Previous Post Previous Post   Next Post Next Post
  1. #1
    Registered User
    Join Date
    May 2007
    Location
    Denver, CO
    Posts
    6

    Default

    Quote Originally Posted by FascistLibertarian View Post
    I do not think the comparions of Sadam's Iraq to Hitler's Germany is a very good one. Working with the Germans and Japanese after WWII (where they were soundly beaten after a long extreme fight) was a major reason for the lack of chaos. In Japan the head was kept and in Germany they cut off the head and kept the body. In Hungry many Arrow Cross members joined the Communists in '45. The US could have had many people join their side at the beginning. Bremer and Rumsfeld fumbled the ball and others are paying for it now.
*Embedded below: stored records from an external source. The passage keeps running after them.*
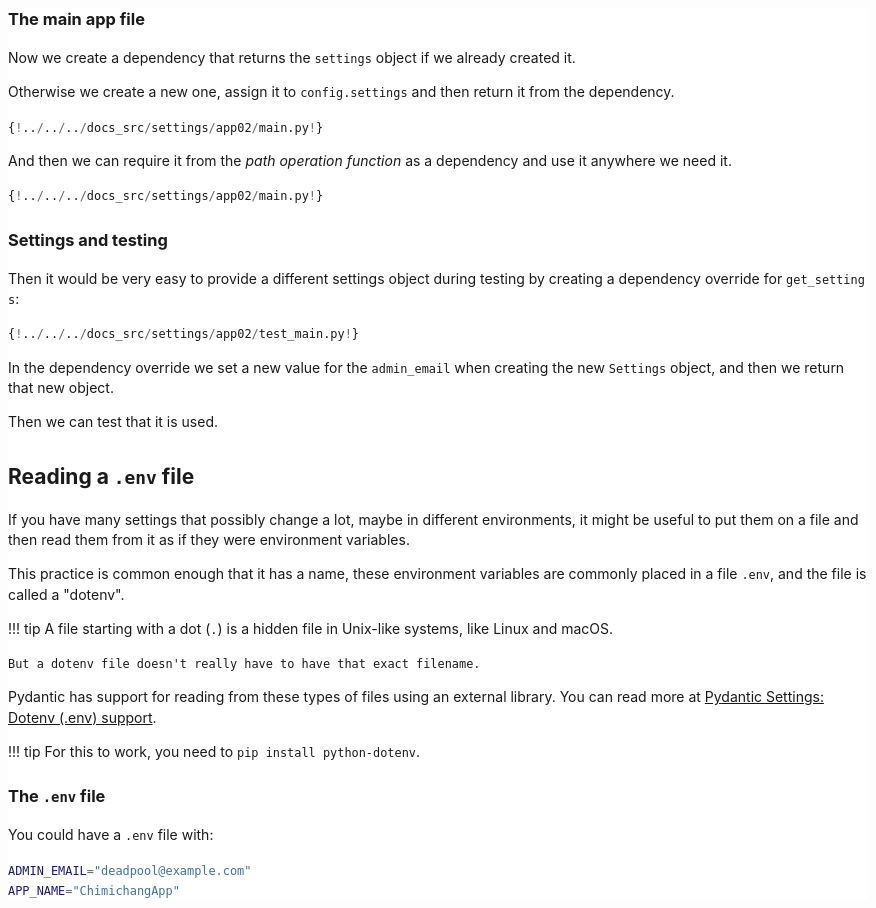 ### The main app file

Now we create a dependency that returns the `settings` object if we already created it.

Otherwise we create a new one, assign it to `config.settings` and then return it from the dependency.

```Python hl_lines="8 9 10 11 12"
{!../../../docs_src/settings/app02/main.py!}
```

And then we can require it from the *path operation function* as a dependency and use it anywhere we need it.

```Python hl_lines="16  18 19 20"
{!../../../docs_src/settings/app02/main.py!}
```

### Settings and testing

Then it would be very easy to provide a different settings object during testing by creating a dependency override for `get_settings`:

```Python hl_lines="8 9  12  21"
{!../../../docs_src/settings/app02/test_main.py!}
```

In the dependency override we set a new value for the `admin_email` when creating the new `Settings` object, and then we return that new object.

Then we can test that it is used.

## Reading a `.env` file

If you have many settings that possibly change a lot, maybe in different environments, it might be useful to put them on a file and then read them from it as if they were environment variables.

This practice is common enough that it has a name, these environment variables are commonly placed in a file `.env`, and the file is called a "dotenv".

!!! tip
    A file starting with a dot (`.`) is a hidden file in Unix-like systems, like Linux and macOS.

    But a dotenv file doesn't really have to have that exact filename.

Pydantic has support for reading from these types of files using an external library. You can read more at <a href="https://pydantic-docs.helpmanual.io/usage/settings/#dotenv-env-support" class="external-link" target="_blank">Pydantic Settings: Dotenv (.env) support</a>.

!!! tip
    For this to work, you need to `pip install python-dotenv`.

### The `.env` file

You could have a `.env` file with:

```bash
ADMIN_EMAIL="deadpool@example.com"
APP_NAME="ChimichangApp"
```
    I agree he sounds like he is trying to justify a bad policy. I wonder how much Bremer had studied his own country's occupation of Germany and Japan?
    Hear, hear!

    There's a pretty good book called What We Owe Iraq by a guy called Noah Feldman, a law professor who worked at CPA in 2003. He recounts that while flying to Iraq, many of the CPA civilians were reading books on the Marshall Plan and US post-war occupation in Germany and Japan rather than reading about the Shiites or any other Iraq-related material. What did the occupation authorities read when they got assigned to the military governments in Japan and Germany? What prepared them to do as well as they did? I think the answer is that they well understood the cultures of Japan and Germany - think of MacArthur keeping the Emperor around.

    The fact that we focus so much on our own experience (which is obviously better than not focusing on any experience) rather than than the culture in which we will operate is critical. Furthermore, to maximize success we need this knowledge before undertaking an operation, not during or after.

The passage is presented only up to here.